> _Task to complete_
Examine the records below and count how many lines contain the string "unnecessary". Give only the number.

> _Given data_
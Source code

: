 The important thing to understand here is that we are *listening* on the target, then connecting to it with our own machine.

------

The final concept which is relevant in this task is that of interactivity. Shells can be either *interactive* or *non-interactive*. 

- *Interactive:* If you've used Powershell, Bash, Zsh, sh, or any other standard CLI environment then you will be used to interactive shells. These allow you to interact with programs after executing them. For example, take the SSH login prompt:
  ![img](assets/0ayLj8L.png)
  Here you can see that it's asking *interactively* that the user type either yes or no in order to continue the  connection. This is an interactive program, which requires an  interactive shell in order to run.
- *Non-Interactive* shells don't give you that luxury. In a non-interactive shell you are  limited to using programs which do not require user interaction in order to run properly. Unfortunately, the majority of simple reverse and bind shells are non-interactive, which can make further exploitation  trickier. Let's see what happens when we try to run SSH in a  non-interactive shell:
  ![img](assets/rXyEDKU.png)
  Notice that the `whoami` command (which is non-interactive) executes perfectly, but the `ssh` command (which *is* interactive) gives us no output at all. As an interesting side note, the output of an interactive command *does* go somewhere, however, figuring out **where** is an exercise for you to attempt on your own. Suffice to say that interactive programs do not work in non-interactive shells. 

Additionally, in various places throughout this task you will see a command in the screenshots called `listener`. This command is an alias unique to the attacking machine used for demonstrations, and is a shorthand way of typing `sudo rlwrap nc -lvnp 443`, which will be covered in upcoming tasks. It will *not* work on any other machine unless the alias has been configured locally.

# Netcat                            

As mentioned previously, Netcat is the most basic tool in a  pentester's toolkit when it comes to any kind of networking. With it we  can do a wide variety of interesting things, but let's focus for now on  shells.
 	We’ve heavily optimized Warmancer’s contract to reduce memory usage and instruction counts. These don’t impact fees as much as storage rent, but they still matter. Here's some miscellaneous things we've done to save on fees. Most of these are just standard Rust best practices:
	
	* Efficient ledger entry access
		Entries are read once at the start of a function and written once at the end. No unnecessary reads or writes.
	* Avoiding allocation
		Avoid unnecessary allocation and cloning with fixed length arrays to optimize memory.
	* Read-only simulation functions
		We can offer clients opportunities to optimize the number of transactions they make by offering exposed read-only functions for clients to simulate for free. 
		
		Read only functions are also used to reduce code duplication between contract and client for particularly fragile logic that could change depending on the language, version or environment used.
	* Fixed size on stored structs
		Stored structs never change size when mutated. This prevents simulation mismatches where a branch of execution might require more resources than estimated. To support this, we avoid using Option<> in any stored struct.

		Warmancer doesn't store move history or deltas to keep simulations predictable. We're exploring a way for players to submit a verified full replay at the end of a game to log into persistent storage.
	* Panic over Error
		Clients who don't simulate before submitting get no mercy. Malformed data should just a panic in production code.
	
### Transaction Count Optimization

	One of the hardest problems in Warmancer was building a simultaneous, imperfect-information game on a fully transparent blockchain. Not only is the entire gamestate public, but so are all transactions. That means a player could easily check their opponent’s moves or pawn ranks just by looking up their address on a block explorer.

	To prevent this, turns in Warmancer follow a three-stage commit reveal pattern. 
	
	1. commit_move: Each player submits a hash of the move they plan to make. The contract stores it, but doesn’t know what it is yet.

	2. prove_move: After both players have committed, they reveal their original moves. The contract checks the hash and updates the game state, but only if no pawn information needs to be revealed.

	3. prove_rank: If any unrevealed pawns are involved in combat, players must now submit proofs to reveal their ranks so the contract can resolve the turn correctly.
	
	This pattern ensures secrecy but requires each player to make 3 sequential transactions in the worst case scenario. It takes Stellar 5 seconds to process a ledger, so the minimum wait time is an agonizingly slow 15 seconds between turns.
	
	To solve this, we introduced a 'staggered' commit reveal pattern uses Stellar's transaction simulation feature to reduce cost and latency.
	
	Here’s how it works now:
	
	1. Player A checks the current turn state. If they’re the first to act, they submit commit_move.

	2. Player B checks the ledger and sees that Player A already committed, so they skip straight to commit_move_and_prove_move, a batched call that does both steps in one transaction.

> _Answer space_
2